When you are cleansing your hair, ensure that your water is not too hot or too hard (mineral heavy). Hot water is very damaging to our hair, and if your hair is color-treated, it will also fade your color quickly. Hard water is equally problematic for black hair because it can leave invisible, drying films on the hair. Finally, stick to sulfate free products whenever possible to avoid stripping the hair during the cleansing process.

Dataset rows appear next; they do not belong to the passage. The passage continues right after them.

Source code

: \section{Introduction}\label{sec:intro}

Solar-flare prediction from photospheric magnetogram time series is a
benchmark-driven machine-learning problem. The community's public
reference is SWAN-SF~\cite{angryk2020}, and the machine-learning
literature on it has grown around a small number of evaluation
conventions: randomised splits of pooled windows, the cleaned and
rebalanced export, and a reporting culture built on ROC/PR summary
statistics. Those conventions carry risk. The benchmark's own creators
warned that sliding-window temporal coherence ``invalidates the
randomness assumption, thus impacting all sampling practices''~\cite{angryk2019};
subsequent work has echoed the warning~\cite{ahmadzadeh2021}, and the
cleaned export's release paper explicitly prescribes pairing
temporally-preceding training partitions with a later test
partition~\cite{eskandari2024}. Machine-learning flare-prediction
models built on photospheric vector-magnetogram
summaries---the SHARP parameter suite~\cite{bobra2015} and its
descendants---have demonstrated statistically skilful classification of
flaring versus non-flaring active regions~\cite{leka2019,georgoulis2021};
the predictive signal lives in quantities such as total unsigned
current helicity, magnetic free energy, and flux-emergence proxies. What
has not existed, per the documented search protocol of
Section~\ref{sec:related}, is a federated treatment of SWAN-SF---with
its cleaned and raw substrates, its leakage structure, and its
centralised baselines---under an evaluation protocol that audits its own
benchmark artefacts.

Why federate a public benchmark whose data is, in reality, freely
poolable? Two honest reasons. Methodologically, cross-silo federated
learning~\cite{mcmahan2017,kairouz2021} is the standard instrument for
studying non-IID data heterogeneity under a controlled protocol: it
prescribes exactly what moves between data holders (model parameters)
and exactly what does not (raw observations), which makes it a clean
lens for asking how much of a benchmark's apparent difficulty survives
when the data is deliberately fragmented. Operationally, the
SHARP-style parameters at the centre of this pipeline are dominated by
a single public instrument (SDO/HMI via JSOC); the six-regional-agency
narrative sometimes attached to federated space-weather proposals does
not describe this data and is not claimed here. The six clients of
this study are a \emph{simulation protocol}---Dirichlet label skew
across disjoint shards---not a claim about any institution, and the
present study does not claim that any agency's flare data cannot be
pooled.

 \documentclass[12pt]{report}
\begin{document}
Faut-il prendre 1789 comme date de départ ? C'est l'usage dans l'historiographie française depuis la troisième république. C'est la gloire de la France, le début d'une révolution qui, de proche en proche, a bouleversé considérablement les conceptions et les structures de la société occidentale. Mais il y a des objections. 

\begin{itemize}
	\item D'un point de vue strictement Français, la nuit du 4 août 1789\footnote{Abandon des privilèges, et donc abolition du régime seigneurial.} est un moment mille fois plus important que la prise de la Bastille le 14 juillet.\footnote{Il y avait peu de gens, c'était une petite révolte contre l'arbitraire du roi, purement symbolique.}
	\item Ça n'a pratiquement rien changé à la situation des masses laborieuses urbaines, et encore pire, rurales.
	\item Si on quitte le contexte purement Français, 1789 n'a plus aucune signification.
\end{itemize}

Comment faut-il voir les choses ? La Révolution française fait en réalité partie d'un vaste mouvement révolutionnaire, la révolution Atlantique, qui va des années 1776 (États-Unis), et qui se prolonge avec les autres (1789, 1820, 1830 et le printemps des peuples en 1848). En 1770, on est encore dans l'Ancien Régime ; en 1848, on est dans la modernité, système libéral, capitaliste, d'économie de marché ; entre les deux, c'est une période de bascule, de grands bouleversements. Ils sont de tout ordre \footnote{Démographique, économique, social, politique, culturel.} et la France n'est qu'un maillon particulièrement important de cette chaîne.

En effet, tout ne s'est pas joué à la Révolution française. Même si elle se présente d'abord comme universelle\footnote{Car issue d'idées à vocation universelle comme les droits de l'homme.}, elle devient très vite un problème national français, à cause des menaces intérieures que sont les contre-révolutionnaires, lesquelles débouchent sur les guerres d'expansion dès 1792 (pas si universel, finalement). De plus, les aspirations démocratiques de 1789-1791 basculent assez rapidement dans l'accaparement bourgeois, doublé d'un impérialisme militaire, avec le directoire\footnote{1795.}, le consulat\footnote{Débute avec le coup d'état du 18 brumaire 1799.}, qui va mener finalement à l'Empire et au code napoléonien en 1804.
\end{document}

5. Color Your Hair Protectively.
If coloring is your thing, commit to only coloring your hair no more than 3 shades lighter or darker than your natural color range. For the safest color changes, stick with rinses, semi-permanents and deposit-only colors. These colors will not damage the cuticle or cause structural changes within the cortex. If you prefer more adventurous coloring, have it done professionally and ensure that you maintain a proper protein/moisture balance for your hair. Although maintaining this balance is important for all hair types and conditions, it is absolutely essential for those with relaxed and/or color treated hair. Learning to pick up on signs of too much usage of either component is vital to breakage reduction and control.
6. Use Heat Protectively.
Using heat protectively is simply a combination of using heat sparingly and using it under the proper conditions. Rapid heating is what causes damage to hair fibers. If you can slow the rate of heat transfer to your hair, you will cause less damage to your tresses. We can slow down heat transfer to our hair in two ways: (1) by having an appropriate moisture buffer inside the hair fiber, and (2) by having an adequate layer of a low conductivity lubricant (silicone or oil) outside of the fiber. To achieve the best heat protection—only use heat on hair that has been deep conditioned within the previous 24 hours, and always use a thermal barrier (heat protectant) to regulate heat transfer to your hair. Using indirect heat sources like hooded dryers is another way to control the flow of heat to your tresses.
7. Reduce Chemical Use.
If your hair is chemically treated, stretching out the length of time between your touch up applications will help build more protection into your hair care regimen. While this technique will not undo any damage you incur from these processes, it can still improve the overall condition of your hair when compared to chemically treating on a more rigorous schedule. In The Science of Black Hair book, we discuss how relaxer deferment in particular can reduce overall chemical exposure, instances of overlapping, and the creation of stress points along the fiber. With hair coloring, you simply want to avoid taking multiple spins around the color wheel—especially if the colors you are selecting are several shades outside of your natural color range.
And that’s it! Wherever you can build in protection, you’ll give yourself freedom in other places in your regimen. All the Best!